The Wehrmacht losses included 23,000 casualties of the XX Army Corps for the period from 8 August to 8 September. The Red Army losses for the period from 30 August to 8 September are estimated at 31,853 overall casualties. Historian David Glantz states that although the offensive succeeded in attaining its strategic objective, the operation cost the 24th Army nearly 40 percent of its operational strength. This, combined with other failed Red Army offensives in the Smolensk area, temporarily blunted the German drive but seriously weakened Red Army formations defending the approaches to Moscow. In a lecture to the US Army Heritage and Education Center, Glantz asserted that in the run up to the Battle of Moscow, the Wehrmacht would not have made nearly as much progress as they did if the Stavka had not suffered losses in unsuccessful counter-offensives east of Smolensk. At the same time, in the 2015 edition of When Titans Clashed: How the Red Army Stopped Hitler (co-written by Glantz and Jonathan House), the authors state that while "Western Front's losses undermined its ability to contain a future German offensive (...), the damage it did to Bock's army group [contributed to the later] German collapse at the gates of Moscow".

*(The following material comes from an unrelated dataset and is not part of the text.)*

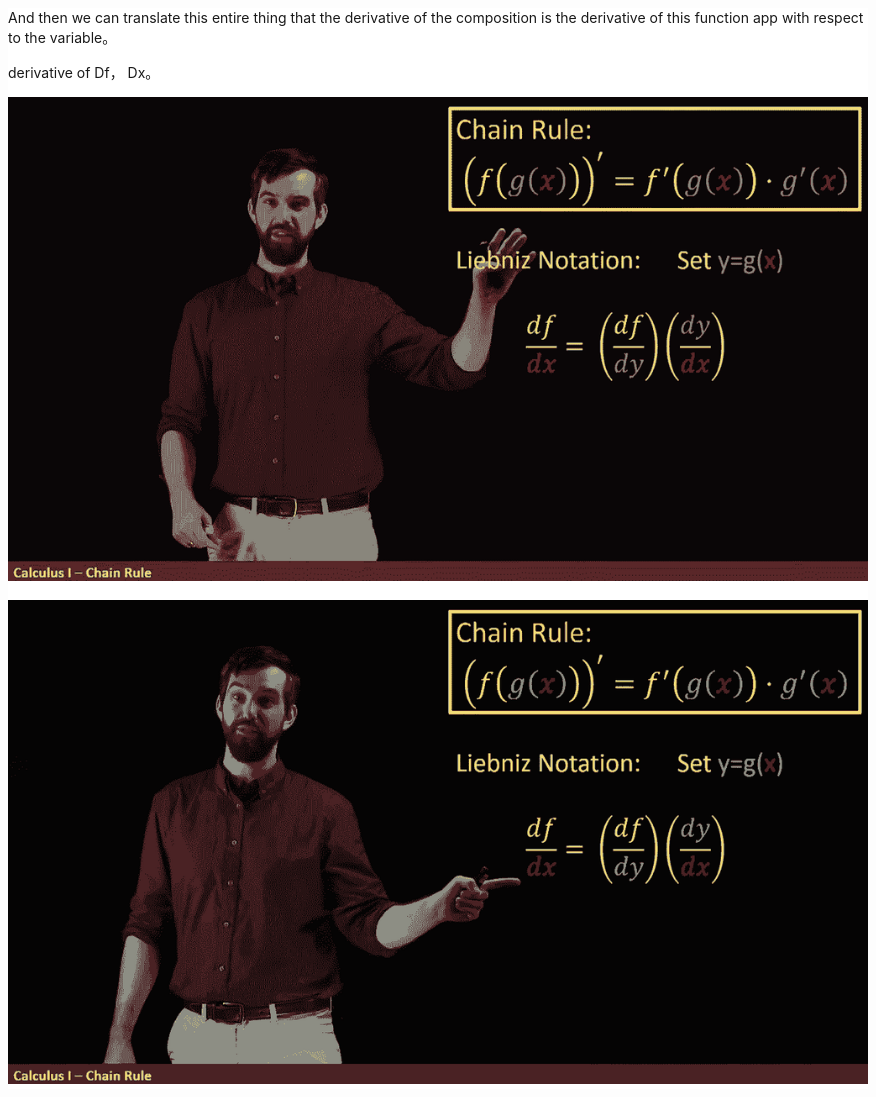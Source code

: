 And then we can translate this entire thing that the derivative of the composition is the derivative of this function app with respect to the variable。

 derivative of Df， Dx。

![](img/7561b8789208421d6dabb440d7144b54_9.png)

![](img/7561b8789208421d6dabb440d7144b54_10.png)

==In German and Soviet propaganda==
The Yelnya offensive was the first substantial reverse that the Wehrmacht had suffered during Barbarossa. Nazi propaganda presented the retreat as a planned operation; in September 1941, a German infantryman wrote:

Officially it was called a "planned withdrawal" (...). But to me it was so much bullshit. The next day, we heard on the radio, in the 'news from the front' [the Wehrmachtbericht] about the "successful front correction" in our Yelnya defensive lines and the enormous losses we inflicted on the enemy. But no single word was heard about a retreat, about the hopelessness of the situation, about the mental and emotional numbness of the German soldiers. In short, it was again a "victory". But we on the front line were running back like rabbits in front of the fox. This metamorphosis of the truth from "all shit" to "it was a victory" baffled me, and those of my comrades who dared to think.

For its part, Soviet propaganda hailed the offensive as a major success and wanted to draw worldwide attention to it. Thus, the Yelnya battle was the first occasion on which foreign correspondents in the Soviet Union were allowed to visit the front. Seven of eight of them visited the area between 15 and 22 September 1941. In the words of Werth, the battle was built up in the Soviet Press "out of all proportion to its real or ultimate importance". He nonetheless highlights the operation's impact on the Soviet morale, noting (emphasis in the original):

Here was not only, as it were, the first victory of the Red Army over the Germans; here was also the first piece of territory —perhaps only 100 to 150 mi2— in the whole of Europe reconquered from Hitler's Wehrmacht. It is strange to think that in 1941 even that was considered an achievement.

==Creation of the Guards==
The Yelnya offensive is associated with the creation of the elite Guards units in the Red Army when the 100th Rifle Division and 127th Rifle Division were renamed into 1st Guards Rifle Division and 2nd Guards Rifle Division. On 26 September 1941 the 107th Rifle Division and 120th Rifle Division were also renamed the 5th Guards Rifle Division and 6th Guards Rifle Division.